> _WHAT THE EXERCISE ASKS_:
Nothing should be left out. Give all the data again exactly as written.

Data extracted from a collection
· · · · · · ·
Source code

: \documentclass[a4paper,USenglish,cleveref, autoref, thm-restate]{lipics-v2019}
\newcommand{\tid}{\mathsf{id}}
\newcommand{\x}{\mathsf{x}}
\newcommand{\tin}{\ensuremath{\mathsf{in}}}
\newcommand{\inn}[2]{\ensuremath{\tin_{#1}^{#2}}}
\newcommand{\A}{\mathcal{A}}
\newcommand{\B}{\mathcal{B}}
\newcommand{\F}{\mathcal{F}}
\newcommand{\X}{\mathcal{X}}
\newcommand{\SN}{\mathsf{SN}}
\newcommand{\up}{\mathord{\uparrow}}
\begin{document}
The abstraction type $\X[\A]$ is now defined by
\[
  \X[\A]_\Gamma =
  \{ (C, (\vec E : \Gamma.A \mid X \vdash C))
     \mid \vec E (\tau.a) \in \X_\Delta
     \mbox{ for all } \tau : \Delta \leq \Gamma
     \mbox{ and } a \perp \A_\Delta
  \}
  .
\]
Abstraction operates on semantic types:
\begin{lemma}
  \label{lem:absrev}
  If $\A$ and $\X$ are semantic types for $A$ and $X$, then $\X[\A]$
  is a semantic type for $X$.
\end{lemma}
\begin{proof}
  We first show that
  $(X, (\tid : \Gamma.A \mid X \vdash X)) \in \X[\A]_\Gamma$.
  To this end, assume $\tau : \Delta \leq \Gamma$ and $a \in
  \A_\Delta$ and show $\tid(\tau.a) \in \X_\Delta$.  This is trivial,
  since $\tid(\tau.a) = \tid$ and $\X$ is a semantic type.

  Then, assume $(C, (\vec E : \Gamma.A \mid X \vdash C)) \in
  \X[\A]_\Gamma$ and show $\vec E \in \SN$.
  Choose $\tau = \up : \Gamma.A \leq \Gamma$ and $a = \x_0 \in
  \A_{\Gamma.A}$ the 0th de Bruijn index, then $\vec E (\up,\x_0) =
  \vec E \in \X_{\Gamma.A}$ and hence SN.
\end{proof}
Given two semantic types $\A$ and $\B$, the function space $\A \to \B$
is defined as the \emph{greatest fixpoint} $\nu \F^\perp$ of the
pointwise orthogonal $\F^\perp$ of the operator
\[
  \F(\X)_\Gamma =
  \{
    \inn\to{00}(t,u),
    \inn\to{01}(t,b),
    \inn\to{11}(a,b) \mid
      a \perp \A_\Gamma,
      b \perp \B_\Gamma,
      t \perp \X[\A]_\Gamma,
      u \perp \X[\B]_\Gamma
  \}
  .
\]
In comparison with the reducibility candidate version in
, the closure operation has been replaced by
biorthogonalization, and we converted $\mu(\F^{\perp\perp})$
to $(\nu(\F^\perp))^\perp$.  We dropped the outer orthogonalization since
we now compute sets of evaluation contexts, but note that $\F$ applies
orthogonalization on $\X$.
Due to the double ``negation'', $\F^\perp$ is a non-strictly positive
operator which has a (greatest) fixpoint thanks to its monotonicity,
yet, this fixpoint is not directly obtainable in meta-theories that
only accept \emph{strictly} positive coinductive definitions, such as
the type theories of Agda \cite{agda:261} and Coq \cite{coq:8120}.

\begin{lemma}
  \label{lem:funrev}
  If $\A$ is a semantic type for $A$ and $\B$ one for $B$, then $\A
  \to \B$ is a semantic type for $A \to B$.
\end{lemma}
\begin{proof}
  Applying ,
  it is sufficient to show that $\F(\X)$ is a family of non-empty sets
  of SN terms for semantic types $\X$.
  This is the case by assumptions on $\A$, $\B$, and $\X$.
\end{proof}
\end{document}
· · · · · · ·
> _ANSWER SPACE_:
Source code

: \documentclass[a4paper,USenglish,cleveref, autoref, thm-restate]{lipics-v2019}
\newcommand{\tid}{\mathsf{id}}
\newcommand{\x}{\mathsf{x}}
\newcommand{\tin}{\ensuremath{\mathsf{in}}}
\newcommand{\inn}[2]{\ensuremath{\tin_{#1}^{#2}}}
\newcommand{\A}{\mathcal{A}}
\newcommand{\B}{\mathcal{B}}
\newcommand{\F}{\mathcal{F}}
\newcommand{\X}{\mathcal{X}}
\newcommand{\SN}{\mathsf{SN}}
\newcommand{\up}{\mathord{\uparrow}}
\begin{document}
The abstraction type $\X[\A]$ is now defined by
\[
  \X[\A]_\Gamma =
  \{ (C, (\vec E : \Gamma.A \mid X \vdash C))
     \mid \vec E (\tau.a) \in \X_\Delta
     \mbox{ for all } \tau : \Delta \leq \Gamma
     \mbox{ and } a \perp \A_\Delta
  \}
  .
\]
Abstraction operates on semantic types:
\begin{lemma}
  \label{lem:absrev}
  If $\A$ and $\X$ are semantic types for $A$ and $X$, then $\X[\A]$
  is a semantic type for $X$.
\end{lemma}
\begin{proof}
  We first show that
  $(X, (\tid : \Gamma.A \mid X \vdash X)) \in \X[\A]_\Gamma$.
  To this end, assume $\tau : \Delta \leq \Gamma$ and $a \in
  \A_\Delta$ and show $\tid(\tau.a) \in \X_\Delta$.  This is trivial,
  since $\tid(\tau.a) = \tid$ and $\X$ is a semantic type.

  Then, assume $(C, (\vec E : \Gamma.A \mid X \vdash C)) \in
  \X[\A]_\Gamma$ and show $\vec E \in \SN$.
  Choose $\tau = \up : \Gamma.A \leq \Gamma$ and $a = \x_0 \in
  \A_{\Gamma.A}$ the 0th de Bruijn index, then $\vec E (\up,\x_0) =
  \vec E \in \X_{\Gamma.A}$ and hence SN.
\end{proof}
Given two semantic types $\A$ and $\B$, the function space $\A \to \B$
is defined as the \emph{greatest fixpoint} $\nu \F^\perp$ of the
pointwise orthogonal $\F^\perp$ of the operator
\[
  \F(\X)_\Gamma =
  \{
    \inn\to{00}(t,u),
    \inn\to{01}(t,b),
    \inn\to{11}(a,b) \mid
      a \perp \A_\Gamma,
      b \perp \B_\Gamma,
      t \perp \X[\A]_\Gamma,
      u \perp \X[\B]_\Gamma
  \}
  .
\]
In comparison with the reducibility candidate version in
, the closure operation has been replaced by
biorthogonalization, and we converted $\mu(\F^{\perp\perp})$
to $(\nu(\F^\perp))^\perp$.  We dropped the outer orthogonalization since
we now compute sets of evaluation contexts, but note that $\F$ applies
orthogonalization on $\X$.
Due to the double ``negation'', $\F^\perp$ is a non-strictly positive
operator which has a (greatest) fixpoint thanks to its monotonicity,
yet, this fixpoint is not directly obtainable in meta-theories that
only accept \emph{strictly} positive coinductive definitions, such as
the type theories of Agda \cite{agda:261} and Coq \cite{coq:8120}.

\begin{lemma}
  \label{lem:funrev}
  If $\A$ is a semantic type for $A$ and $\B$ one for $B$, then $\A
  \to \B$ is a semantic type for $A \to B$.
\end{lemma}
\begin{proof}
  Applying ,
  it is sufficient to show that $\F(\X)$ is a family of non-empty sets
  of SN terms for semantic types $\X$.
  This is the case by assumptions on $\A$, $\B$, and $\X$.
\end{proof}
\end{document}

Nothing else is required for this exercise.